Mixture-of-Experts Guided Multi-Omic Integration for Gastrointestinal Cancer Subtype Prediction
Abstract
Accurate cancer subtype classification is a cornerstone of precision oncology, informing therapeutic decisions and improving prognostic assessment. Gastrointestinal adenocarcinoma (GIAC), however, presents a particularly challenging case due to its molecular heterogeneity and overlapping histological features. Traditional approaches based on single-omic biomarkers or naive multi-omic concatenation often fail to capture the complex interdependencies across genomic, epigenomic, and transcriptomic layers. We introduce \textbf{MoXGATE} (Mixture-of-Experts Guided Multi-Omic Integration), a deep learning framework that leverages modality-specific expert encoders, cross-attention fusion, and learnable modality weights to enable robust and interpretable integration of gene expression, DNA methylation, and miRNA profiles. By combining expert specialization with attention-driven fusion, MoXGATE effectively captures cross-omic dependencies while adaptively weighting each modality according to its predictive relevance.
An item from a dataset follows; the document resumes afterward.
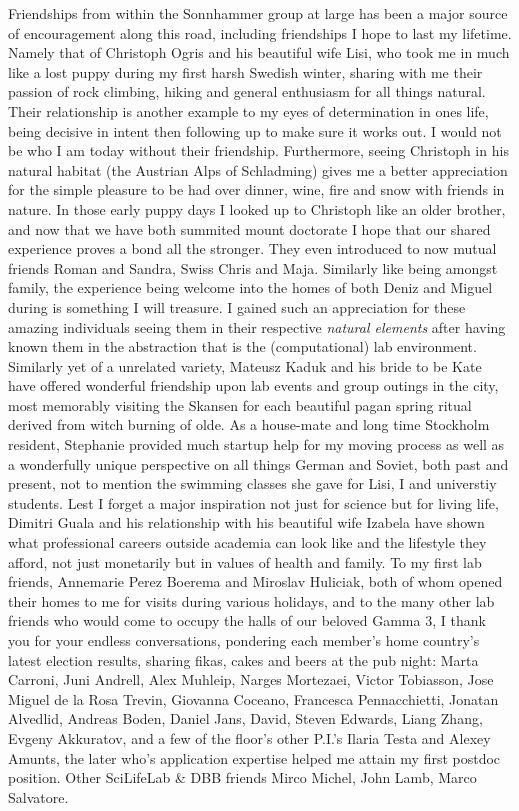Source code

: Friendships from within the Sonnhammer group at large has been a major source of encouragement along this road, including friendships I hope to last my lifetime. Namely that of Christoph Ogris and his beautiful wife Lisi, who took me in much like a lost puppy during my first harsh Swedish winter, sharing with me their passion of rock climbing, hiking and general enthusiasm for all things natural. Their relationship is another example to my eyes of determination in ones life, being decisive in intent then following up to make sure it works out. I would not be who I am today without their friendship. Furthermore, seeing Christoph in his natural habitat (the Austrian Alps of Schladming) gives me a better appreciation for the simple pleasure to be had over dinner, wine, fire and snow with friends in nature. In those early puppy days I looked up to Christoph like an older brother, and now that we have both summited mount doctorate I hope that our shared experience proves a bond all the stronger. They even introduced to now mutual friends Roman and Sandra, Swiss Chris and Maja. Similarly like being amongst family, the experience being welcome into the homes of both Deniz and Miguel during is something I will treasure. I gained such an appreciation for these amazing individuals seeing them in their respective \emph{natural elements} after having known them in the abstraction that is the (computational) lab environment. Similarly yet of a unrelated variety, Mateusz Kaduk and his bride to be Kate have offered wonderful friendship upon lab events and group outings in the city, most memorably visiting the Skansen for each beautiful pagan spring ritual derived from witch burning of olde. As a house-mate and long time Stockholm resident, Stephanie provided much startup help for my moving process as well as a wonderfully unique perspective on all things German and Soviet, both past and present, not to mention the swimming classes she gave for Lisi, I and universtiy students. Lest I forget a major inspiration not just for science but for living life, Dimitri Guala and his relationship with his beautiful wife Izabela have shown what professional careers outside academia can look like and the lifestyle they afford, not just monetarily but in values of health and family. 
To my first lab friends, Annemarie Perez Boerema and Miroslav Huliciak, both of whom opened their homes to me for visits during various holidays, and to the many other lab friends who would come to occupy the halls of our beloved Gamma 3, I thank you for your endless conversations, pondering each member's home country's latest election results, sharing fikas, cakes and beers at the pub night: Marta Carroni, Juni Andrell, Alex Muhleip, Narges Mortezaei, Victor Tobiasson, Jose Miguel de la Rosa Trevin, Giovanna Coceano, Francesca Pennacchietti, Jonatan Alvedlid, Andreas Boden, Daniel Jans, David, Steven Edwards, Liang Zhang, Evgeny Akkuratov, and a few of the floor's other P.I.'s Ilaria Testa and Alexey Amunts, the later who's application expertise helped me attain my first postdoc position. Other SciLifeLab \& DBB friends Mirco Michel, John Lamb, Marco Salvatore.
To address severe class imbalance in GIAC subtyping, we further incorporate focal loss, enhancing sensitivity to underrepresented subtypes. Comprehensive evaluation on TCGA GIAC demonstrates that MoXGATE achieves superior accuracy compared to state-of-the-art baselines, while ablation studies confirm the contributions of expert routing, cross-attention, and modality weighting. Moreover, transfer experiments on the TCGA BRCA cohort highlight the model’s adaptability beyond GIAC, underscoring its generalizability to other cancer types.